Warring states (2)

by Terence MacNamee

In his report to the Institut Jacques Delors on identity and myth in Europe, Canadian history professor Gérard Bouchard laments the lack of any real emotional or mythic unity in the European Union. He believes that a European mythology should be consciously developed, like the mythology that presides over the patriotism of nation-states. There is one gaping hole in his discussion. He doesn’t even consider the issue of language. Yet the plethora of languages, symbolizing national identities, is what has kept Europe divided for so long.

Once Europe did have a common language: Latin. Even after the Roman Empire collapsed, the language of that empire was kept up as the language of administration, education, and indeed most writing. When the universities were founded, they too operated in Latin. When printing was invented, the vast majority of printed books were for a time in Latin. Even Martin Luther, who struck a blow for vernaculars with his German Bible, and the other Reformers wrote in Latin most of the time. Unfortunately, with the rise of the nation-states and their languages, people who should have known better, like Descartes and Galileo, could not resist the temptation to write in the vernaculars, and made it fashionable to do so. This meant that to keep up with the movement of ideas in Europe, you needed to know several languages. Still, learned books continued to be written in Latin up till the end of the 18th century, and for a Dutchman like Spinoza, or a Swede like Linnaeus, it was the only way they could be sure of reaching an international audience.

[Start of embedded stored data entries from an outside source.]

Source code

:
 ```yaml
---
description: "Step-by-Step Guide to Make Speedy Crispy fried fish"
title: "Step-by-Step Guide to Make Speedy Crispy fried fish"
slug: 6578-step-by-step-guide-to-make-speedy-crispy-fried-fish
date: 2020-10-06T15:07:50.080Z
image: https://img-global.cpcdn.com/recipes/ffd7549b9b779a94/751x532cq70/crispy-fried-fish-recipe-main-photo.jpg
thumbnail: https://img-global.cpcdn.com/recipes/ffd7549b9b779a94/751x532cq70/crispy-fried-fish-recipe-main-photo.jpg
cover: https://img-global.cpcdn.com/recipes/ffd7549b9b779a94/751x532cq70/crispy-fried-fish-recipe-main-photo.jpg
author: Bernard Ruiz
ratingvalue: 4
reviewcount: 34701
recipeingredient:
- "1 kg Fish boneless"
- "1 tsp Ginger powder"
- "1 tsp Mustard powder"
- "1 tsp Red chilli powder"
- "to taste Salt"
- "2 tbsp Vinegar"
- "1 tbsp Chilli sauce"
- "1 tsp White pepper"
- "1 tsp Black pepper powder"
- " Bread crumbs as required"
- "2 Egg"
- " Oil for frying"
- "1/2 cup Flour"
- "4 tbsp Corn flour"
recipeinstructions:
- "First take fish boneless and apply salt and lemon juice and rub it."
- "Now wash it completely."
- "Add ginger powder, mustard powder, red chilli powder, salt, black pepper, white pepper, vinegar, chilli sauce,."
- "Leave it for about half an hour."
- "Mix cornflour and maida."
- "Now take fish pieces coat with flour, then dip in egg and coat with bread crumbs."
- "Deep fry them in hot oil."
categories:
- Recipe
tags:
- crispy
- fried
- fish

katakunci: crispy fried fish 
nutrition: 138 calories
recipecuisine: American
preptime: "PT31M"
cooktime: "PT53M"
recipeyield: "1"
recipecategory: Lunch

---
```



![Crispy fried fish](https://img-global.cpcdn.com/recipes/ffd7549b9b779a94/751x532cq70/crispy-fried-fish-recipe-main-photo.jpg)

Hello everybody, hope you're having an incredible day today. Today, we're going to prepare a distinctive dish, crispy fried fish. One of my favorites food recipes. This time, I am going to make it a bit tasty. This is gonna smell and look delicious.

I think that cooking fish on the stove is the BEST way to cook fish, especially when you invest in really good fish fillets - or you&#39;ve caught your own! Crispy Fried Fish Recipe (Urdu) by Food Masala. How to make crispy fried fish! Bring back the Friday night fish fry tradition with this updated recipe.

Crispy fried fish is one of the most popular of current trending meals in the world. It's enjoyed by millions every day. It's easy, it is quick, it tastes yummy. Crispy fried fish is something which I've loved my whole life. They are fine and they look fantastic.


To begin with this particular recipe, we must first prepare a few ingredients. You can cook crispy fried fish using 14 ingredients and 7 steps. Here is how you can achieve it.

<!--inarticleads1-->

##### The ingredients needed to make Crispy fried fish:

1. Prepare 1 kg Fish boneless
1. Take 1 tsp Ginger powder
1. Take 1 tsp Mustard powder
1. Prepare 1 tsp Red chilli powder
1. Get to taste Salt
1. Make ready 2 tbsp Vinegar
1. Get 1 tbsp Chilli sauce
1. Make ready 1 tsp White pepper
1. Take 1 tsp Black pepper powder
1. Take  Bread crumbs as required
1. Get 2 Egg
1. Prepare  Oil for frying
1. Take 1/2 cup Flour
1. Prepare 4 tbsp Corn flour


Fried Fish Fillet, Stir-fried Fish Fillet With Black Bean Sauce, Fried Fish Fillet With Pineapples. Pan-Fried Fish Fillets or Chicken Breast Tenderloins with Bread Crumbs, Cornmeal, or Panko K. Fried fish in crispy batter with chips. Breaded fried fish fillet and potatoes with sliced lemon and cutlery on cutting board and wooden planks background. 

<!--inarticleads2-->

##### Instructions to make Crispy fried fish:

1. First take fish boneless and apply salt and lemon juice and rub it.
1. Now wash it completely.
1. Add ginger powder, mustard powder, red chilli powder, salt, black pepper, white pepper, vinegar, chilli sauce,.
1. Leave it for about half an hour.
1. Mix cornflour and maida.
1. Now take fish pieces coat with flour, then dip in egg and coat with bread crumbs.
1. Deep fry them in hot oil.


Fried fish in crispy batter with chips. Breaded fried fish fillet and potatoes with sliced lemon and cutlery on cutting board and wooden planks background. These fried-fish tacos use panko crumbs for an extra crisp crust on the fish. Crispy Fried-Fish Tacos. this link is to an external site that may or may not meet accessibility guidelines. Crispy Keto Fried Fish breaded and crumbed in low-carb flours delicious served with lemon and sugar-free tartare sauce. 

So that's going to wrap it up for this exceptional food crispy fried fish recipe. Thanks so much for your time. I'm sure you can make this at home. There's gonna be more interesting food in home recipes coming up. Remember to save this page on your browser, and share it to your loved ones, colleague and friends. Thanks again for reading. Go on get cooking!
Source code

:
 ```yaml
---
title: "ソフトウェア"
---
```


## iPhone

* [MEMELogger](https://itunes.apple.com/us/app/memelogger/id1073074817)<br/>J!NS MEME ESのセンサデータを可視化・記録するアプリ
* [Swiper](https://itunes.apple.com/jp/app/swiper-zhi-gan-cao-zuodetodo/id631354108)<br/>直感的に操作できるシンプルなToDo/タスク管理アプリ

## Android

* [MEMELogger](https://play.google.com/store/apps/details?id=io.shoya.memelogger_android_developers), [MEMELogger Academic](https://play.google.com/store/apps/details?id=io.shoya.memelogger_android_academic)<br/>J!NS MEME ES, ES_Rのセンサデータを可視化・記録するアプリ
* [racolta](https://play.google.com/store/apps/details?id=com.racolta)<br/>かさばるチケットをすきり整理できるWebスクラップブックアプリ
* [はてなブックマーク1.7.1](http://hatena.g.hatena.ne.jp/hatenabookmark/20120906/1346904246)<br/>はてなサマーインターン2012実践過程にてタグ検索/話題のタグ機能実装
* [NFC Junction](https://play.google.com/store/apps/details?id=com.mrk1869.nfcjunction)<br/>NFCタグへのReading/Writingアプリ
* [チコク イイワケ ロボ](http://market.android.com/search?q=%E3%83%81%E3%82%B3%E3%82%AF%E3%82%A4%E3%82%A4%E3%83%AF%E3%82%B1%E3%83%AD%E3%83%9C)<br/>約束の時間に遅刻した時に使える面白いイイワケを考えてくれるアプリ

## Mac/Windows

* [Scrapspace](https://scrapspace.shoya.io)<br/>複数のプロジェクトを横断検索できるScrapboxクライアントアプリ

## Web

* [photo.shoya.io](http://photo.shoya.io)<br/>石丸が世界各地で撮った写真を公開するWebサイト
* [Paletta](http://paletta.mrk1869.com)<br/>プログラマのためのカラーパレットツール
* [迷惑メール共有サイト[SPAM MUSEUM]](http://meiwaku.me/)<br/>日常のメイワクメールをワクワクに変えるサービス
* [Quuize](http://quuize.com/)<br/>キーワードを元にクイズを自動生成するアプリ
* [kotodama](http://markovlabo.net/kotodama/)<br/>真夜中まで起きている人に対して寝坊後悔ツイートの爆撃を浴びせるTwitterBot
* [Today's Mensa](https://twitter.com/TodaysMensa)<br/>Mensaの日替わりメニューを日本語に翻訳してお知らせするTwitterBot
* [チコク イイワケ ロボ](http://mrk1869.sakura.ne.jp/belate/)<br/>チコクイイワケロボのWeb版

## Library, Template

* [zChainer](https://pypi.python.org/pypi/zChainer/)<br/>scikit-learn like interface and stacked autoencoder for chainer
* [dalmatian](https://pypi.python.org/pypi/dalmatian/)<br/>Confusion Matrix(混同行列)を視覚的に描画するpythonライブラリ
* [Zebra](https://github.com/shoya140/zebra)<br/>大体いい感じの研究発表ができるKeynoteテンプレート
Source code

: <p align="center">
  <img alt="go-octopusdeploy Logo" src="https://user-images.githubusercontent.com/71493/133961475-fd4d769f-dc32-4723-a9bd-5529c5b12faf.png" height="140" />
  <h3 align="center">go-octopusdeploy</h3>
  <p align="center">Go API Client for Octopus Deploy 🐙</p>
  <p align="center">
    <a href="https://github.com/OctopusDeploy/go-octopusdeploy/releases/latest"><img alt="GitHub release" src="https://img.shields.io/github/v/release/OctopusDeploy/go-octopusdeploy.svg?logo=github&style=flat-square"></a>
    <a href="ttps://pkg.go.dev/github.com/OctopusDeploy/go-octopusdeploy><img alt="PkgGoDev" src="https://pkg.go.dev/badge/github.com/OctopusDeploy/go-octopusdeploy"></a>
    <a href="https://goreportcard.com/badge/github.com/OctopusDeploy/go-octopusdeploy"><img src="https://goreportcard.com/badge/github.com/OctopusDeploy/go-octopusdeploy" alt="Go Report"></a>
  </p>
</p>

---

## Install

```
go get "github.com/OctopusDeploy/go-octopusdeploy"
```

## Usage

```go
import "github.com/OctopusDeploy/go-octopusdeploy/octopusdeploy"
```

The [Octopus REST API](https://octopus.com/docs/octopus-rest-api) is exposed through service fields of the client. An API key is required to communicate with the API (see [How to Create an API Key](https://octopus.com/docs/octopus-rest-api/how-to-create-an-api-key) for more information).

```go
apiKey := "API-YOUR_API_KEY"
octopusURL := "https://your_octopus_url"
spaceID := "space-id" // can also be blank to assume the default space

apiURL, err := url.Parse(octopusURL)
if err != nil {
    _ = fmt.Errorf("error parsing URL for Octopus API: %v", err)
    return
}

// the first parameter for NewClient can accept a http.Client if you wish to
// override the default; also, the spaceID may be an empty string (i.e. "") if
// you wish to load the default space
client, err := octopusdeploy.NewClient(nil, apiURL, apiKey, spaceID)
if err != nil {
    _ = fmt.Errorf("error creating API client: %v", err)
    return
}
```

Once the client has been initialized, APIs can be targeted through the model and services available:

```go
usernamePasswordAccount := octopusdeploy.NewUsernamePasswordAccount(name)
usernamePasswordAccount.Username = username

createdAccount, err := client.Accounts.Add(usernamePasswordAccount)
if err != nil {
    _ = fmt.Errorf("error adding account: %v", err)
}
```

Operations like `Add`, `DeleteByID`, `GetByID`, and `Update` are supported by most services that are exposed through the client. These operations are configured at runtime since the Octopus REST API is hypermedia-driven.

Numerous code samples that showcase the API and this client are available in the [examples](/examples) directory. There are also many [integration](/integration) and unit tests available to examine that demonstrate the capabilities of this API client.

Today the struggle for a common language has been lost, for Latin is ceasing to be taught in the schools, and indeed for generations it has been little more than a fossil. Due to external factors (the power of the USA in the world), English has been making headway in Europe and is now widely used as a vehicle of communication between people who do not speak each other’s languages. Yet it really can’t be a pan-European language any more than French or German can, for in Europe it happens to be someone’s language (embarrassingly enough, the language of someone who has just announced they’re leaving). Latin throughout the millennia of its widest use, was safely “dead” and thus not a national language at all.

Consider, in contrast, China and its history. Classical Chinese with its huge, ingenious writing system became a means of nationwide communication, at least written, between people who could not understand one another’s spoken dialects. Classical Chinese has found a workable successor in the official Putonghua variety of Mandarin.

The single most decisive factor for uniting a huge area like China or Europe is having a common language. Otherwise you’re doomed to be just a bunch of Warring States – when you could have been a Middle Kingdom.